Nos últimos anos, portos situados no norte e leste da Europa procederam a ajustamentos técnicos que permitem a recepção e movimentação de equipamentos militares, nomeadamente em articulação com exercícios conjuntos e compromissos internacionais. Estas adaptações resultam de necessidades identificadas ao nível da interoperabilidade, da capacidade de resposta e da utilização de infraestruturas já existentes.
Em Portugal, o porto de Sines apresenta características que justificam a sua inclusão neste tipo de planeamento. A localização geográfica, a profundidade dos fundos, a capacidade de acostagem e as ligações às redes de transporte terrestre permitem a utilização do porto para diferentes finalidades, incluindo apoio logístico a operações de natureza militar, sem alteração da sua função principal enquanto infraestrutura comercial.
O objectivo do cais militar passa por assegurar condições técnicas adequadas para a recepção de navios militares e para a movimentação de meios associados, em articulação com as autoridades nacionais e compromissos internacionais assumidos por Portugal. Trata-se de uma utilização específica da infra-estrutura portuária, enquadrada em planeamento de médio e longo prazo.
Do ponto de vista económico, os efeitos associados a este tipo de infra-estruturas tendem a manifestar-se sobretudo através do investimento na construção, manutenção e operação, bem como na contratação de serviços especializados. A utilização ocasional por forças nacionais ou aliadas pode também gerar actividade económica complementar, ainda que sem impacto directo relevante nas cadeias logísticas comerciais.

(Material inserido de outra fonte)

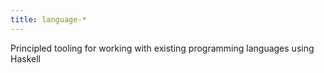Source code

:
 ```yaml
---
title: language-*
---
```


Principled tooling for working with existing programming languages using Haskell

A experiência europeia demonstra que a integração de funções militares em portos comerciais depende de uma gestão coordenada, de forma a garantir a compatibilidade com a actividade portuária regular. Em Sines, o cais militar surge como uma componente adicional da infraestrutura, inserida num modelo de utilização diversificada do porto.
Mas ainda há um caminho a ser percorrido, da passagem do papel para a realidade portuária, para além do consenso político que depende mais dos consensos obtidos entre partidos. Setúbal já tem tido um papel no que concerne à logística militar, Sines iria passar a ser um ponto fulcral dentro deste tipo de projectos e das iniciativas da NATO. A nível europeu, quiça, existe mais consenso desta necessidade do que propriamente em Portugal. O tempo dirá qual o desenvolvimento deste projecto para Sines.